-- SUPPLIED MATERIAL follows --

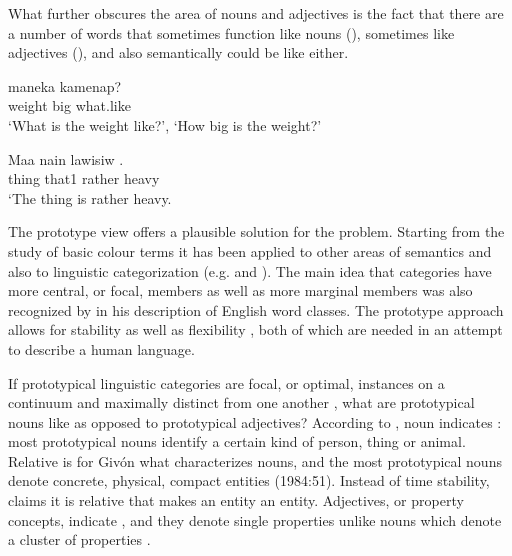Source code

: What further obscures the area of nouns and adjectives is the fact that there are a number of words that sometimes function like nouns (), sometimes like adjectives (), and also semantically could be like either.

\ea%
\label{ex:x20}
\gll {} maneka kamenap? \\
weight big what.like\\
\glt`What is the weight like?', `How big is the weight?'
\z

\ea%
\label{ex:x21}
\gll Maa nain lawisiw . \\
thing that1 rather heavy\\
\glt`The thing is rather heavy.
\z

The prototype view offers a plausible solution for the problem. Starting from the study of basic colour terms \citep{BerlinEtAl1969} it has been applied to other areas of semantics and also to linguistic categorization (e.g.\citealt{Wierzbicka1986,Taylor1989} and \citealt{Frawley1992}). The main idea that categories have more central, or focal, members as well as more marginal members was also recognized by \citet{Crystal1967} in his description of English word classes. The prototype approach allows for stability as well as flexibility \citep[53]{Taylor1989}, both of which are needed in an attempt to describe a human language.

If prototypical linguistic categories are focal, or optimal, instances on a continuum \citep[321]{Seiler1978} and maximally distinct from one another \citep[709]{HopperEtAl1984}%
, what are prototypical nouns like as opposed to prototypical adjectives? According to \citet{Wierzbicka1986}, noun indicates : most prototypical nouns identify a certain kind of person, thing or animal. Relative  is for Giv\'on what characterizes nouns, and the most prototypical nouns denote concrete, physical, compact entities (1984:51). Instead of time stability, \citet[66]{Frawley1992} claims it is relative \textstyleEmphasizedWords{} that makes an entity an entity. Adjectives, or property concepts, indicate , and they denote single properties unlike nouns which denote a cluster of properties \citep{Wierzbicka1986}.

-- SUPPLIED MATERIAL concluded --
-- SUPPLIED MATERIAL follows --

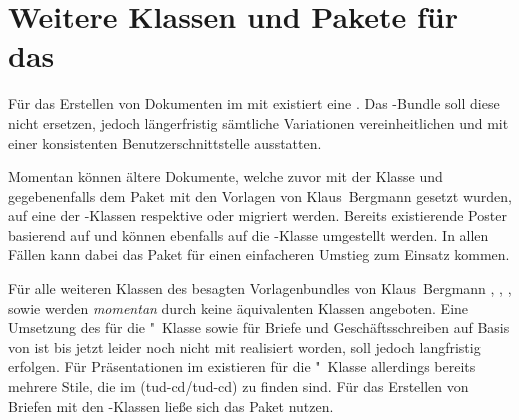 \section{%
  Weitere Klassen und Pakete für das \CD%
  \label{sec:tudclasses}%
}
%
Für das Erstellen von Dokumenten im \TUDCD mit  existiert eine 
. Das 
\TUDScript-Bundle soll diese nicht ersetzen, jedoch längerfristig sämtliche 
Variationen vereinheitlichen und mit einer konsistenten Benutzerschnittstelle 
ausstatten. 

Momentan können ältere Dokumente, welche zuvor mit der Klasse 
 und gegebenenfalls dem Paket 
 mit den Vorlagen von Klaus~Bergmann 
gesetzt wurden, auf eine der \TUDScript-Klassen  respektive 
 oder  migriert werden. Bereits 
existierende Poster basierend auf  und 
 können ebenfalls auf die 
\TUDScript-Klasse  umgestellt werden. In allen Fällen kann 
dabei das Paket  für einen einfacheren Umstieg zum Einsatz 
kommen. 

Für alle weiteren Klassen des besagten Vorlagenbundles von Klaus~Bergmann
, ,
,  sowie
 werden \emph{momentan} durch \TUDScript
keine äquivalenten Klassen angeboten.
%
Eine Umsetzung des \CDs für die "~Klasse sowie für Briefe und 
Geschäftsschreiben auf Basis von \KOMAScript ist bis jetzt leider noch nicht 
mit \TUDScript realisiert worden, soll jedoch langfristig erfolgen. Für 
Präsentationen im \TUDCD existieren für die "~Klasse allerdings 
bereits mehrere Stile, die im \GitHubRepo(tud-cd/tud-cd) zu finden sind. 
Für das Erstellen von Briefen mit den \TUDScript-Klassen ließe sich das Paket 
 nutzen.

-- SUPPLIED MATERIAL concluded --

> ASSIGNMENT:
Where does the string "werden" appear in the records? Copy every line that holds it.

> OUTPUT:
 oder  migriert werden. Bereits 
\TUDScript-Klasse  umgestellt werden. In allen Fällen kann 
 werden \emph{momentan} durch \TUDScript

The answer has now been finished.